A chacun de ses arrêts, le premier ministre vante le plan Trump, qui promet à Israël d’annexer les colonies de Cisjordanie. Ce plan a aussi mis un terme, affirme-t-il, à toute demande de concession en faveur des Palestiniens de la part la communauté internationale. Son dévoilement en janvier n’a pourtant pas eu l’effet escompté : les sondages n’ont enregistré aucun sursaut en sa faveur.
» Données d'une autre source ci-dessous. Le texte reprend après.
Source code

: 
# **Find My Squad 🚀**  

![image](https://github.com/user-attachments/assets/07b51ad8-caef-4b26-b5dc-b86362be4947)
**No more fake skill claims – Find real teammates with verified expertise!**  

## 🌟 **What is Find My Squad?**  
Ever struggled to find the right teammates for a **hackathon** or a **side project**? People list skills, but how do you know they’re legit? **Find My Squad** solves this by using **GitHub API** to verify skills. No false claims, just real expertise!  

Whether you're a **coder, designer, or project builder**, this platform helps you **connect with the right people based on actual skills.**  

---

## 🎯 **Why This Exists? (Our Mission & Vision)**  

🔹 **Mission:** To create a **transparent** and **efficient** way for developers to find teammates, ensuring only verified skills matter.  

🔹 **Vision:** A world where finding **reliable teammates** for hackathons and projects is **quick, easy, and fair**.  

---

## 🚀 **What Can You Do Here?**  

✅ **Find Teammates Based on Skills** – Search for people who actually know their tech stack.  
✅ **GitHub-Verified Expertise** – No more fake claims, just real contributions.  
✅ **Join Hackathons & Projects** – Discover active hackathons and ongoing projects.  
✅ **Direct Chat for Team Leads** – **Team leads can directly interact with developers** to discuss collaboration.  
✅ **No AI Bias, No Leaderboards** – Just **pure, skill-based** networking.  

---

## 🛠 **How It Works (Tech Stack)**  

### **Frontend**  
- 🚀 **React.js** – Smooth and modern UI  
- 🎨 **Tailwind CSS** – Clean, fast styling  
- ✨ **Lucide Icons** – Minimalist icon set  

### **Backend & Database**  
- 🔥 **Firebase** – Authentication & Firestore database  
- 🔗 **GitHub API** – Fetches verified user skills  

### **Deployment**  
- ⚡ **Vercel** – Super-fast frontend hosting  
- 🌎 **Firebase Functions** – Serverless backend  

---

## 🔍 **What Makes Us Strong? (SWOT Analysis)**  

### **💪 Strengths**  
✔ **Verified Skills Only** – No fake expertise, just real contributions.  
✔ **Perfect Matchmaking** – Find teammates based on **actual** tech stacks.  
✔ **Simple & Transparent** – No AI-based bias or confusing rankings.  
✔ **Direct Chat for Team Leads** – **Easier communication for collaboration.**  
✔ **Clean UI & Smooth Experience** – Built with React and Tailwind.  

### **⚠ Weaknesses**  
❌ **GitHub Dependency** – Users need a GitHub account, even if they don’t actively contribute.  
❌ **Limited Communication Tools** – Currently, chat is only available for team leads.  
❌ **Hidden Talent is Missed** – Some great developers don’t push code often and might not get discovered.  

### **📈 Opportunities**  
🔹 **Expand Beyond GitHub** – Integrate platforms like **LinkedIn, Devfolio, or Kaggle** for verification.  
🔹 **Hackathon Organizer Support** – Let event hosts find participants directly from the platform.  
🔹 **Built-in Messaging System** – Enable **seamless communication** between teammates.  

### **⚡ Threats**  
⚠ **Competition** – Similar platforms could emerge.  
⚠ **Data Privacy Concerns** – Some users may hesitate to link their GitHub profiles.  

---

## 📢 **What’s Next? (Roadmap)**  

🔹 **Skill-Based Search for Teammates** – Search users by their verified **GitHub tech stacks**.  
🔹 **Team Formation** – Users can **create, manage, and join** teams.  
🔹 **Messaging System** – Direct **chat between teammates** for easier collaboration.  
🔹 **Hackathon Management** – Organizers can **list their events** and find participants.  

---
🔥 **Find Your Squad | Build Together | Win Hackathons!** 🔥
Depuis lors, dans une surenchère avec le ministre de la défense, Naftali Bennett, représentant de la droite ultranationaliste religieuse, M. Nétanyahou a annoncé de nouvelles constructions dans les colonies, à échéance immédiate ou dans un avenir vague. Il a notamment cité la réserve de terres incultes nommée « E1 », qui borde Maale Adumim, à l’est de Jérusalem. Cette dernière annonce est explosive : de telles constructions, bloquées par le passé par l’administration Obama, couperaient les quartiers arabes de la ville de la Cisjordanie, et rompraient d’est en ouest la continuité territoriale de l’espace palestinien.